Comunque sia, lo strumento messo in campo in questi giorni è la dietrologia, la cui possibilità di sbizzarrirsi su motivi veri o presunti – che li hanno determinati o che essi nascondono – sono notevoli e di vasta gamma. La “dietrologia sallustiana”, il cui sforzo è di mettere le mani avanti a un eventuale attacco ad Arianna Meloni, non ha concrete pezze d’appoggio credibili. Viene tirato in ballo il più massacrato dal circo mediatico-giudiziario, Matteo Renzi. Ad avviso di Sallusti sarebbe il “mandante”. Perché? Perché Boschi e Paita hanno presentato delle interrogazioni parlamentari per chiedere conto di una presunta partecipazione della sorella della presidente del Consiglio ai vertici di governo in cui si sarebbe discusso di nomine di sottogoverno (Rai e FS). Peraltro le due parlamentari non hanno parlato a schiovere, ma dopo aver letto due quotidiani di una certa diffusione e credibilità (cui si può incolpare di tutto meno che non abbiano notizie degne di fede).

Per la verità, in un’altra occasione sempre Arianna Meloni fu crocifissa perché avrebbe imposto la nomina dell’amministratore delegato di Terna Giuseppina Di Foggia. Siccome ha giurato e spergiurato di non saperne nulla, perché non crederle? Ci sentiamo di spezzare una lancia a suo favore. Le interrogazioni parlamentari ci sembrano un po’ troppo: sarebbero bastate delle dichiarazioni rilasciate alle agenzie stampa. È questo il motivo per cui ha fatto scattare l’allarme nella famiglia di FdI e Sallusti ha fatto del suo meglio. Dal direttore de il Giornale ci saremmo aspettati che avesse scritto sul “verminaio” degli spiati e degli spioni. Ci saremmo aspettati che avesse sollevato l’affaire e, per di più, avesse chiesto a chi di competenza che fine avesse fatto.

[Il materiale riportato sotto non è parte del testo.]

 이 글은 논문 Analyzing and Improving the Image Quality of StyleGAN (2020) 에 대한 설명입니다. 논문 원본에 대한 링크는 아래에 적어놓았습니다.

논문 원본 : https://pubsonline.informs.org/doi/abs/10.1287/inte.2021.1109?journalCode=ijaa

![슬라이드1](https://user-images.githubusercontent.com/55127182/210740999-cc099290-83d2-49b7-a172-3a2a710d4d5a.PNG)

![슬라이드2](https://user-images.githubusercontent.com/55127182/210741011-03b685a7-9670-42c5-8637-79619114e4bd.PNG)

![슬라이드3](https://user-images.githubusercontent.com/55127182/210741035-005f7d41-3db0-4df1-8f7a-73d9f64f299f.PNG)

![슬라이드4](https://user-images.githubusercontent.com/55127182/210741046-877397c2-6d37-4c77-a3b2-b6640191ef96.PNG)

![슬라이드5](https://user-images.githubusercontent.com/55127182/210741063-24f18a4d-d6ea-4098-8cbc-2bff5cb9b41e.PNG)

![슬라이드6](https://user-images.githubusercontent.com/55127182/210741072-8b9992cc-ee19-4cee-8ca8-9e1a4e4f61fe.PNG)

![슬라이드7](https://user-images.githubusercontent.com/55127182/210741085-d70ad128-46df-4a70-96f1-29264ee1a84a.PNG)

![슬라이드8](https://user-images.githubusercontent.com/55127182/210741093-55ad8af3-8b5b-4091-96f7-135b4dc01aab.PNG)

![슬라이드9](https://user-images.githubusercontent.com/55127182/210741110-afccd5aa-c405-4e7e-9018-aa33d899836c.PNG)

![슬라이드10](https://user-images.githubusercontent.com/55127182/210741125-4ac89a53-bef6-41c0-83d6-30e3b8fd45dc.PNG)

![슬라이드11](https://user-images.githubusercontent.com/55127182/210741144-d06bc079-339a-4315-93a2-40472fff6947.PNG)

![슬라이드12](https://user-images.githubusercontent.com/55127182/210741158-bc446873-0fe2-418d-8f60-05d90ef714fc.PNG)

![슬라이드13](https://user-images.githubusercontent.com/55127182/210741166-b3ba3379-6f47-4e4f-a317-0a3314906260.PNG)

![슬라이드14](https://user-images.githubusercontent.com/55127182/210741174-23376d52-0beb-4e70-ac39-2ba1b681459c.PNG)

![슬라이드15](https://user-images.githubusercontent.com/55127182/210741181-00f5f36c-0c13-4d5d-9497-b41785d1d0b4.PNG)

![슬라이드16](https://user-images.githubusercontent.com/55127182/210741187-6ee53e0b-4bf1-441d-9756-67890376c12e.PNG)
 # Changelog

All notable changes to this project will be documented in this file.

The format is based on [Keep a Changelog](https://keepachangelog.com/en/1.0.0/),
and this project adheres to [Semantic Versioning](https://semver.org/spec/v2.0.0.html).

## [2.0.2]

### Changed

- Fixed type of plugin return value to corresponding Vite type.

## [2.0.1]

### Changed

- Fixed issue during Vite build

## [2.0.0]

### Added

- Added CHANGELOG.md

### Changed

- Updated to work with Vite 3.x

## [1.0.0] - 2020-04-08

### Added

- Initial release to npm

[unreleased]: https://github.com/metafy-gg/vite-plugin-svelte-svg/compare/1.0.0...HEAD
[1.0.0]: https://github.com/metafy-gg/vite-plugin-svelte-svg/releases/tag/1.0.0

Siccome il caso è grasso che cola per Fratelli d’Italia – considerato che il gran numero di spiati è di quel partito – la Meloni ne avrebbe avuto ben donde per terremotare politica, istituzioni, mass media e magistratura. Perché Chiara Colosimo, presidente dell’Antimafia, era tanto dinamica all’inizio ma poi statica nel proseguo? L’attività veniva svolta presso la DNA (Direzione Nazionale Antimafia). L’ufficio di Segnalazioni Operazioni SospetteSOS – della DNA ha fatto 40.000 accessi illegali e, inoltre, si è impegnato in operazioni di dossieraggio definite da Giorgia Meloni “la punta dell’Iceberg”. Lei stessa ha spiegato che “i gruppi di potere hanno utilizzato le informazioni per fare gli interessi propri”. E, di conseguenza, ha chiesto che venissero fuori i nomi dei mandanti. Un pezzo dello Stato contro lo Stato. Perché non ha più mosso un dito da allora a oggi, preferendo la bufala della “dietrologia di Sallusti”? Tanti perché che destano parecchie preoccupazioni democratiche.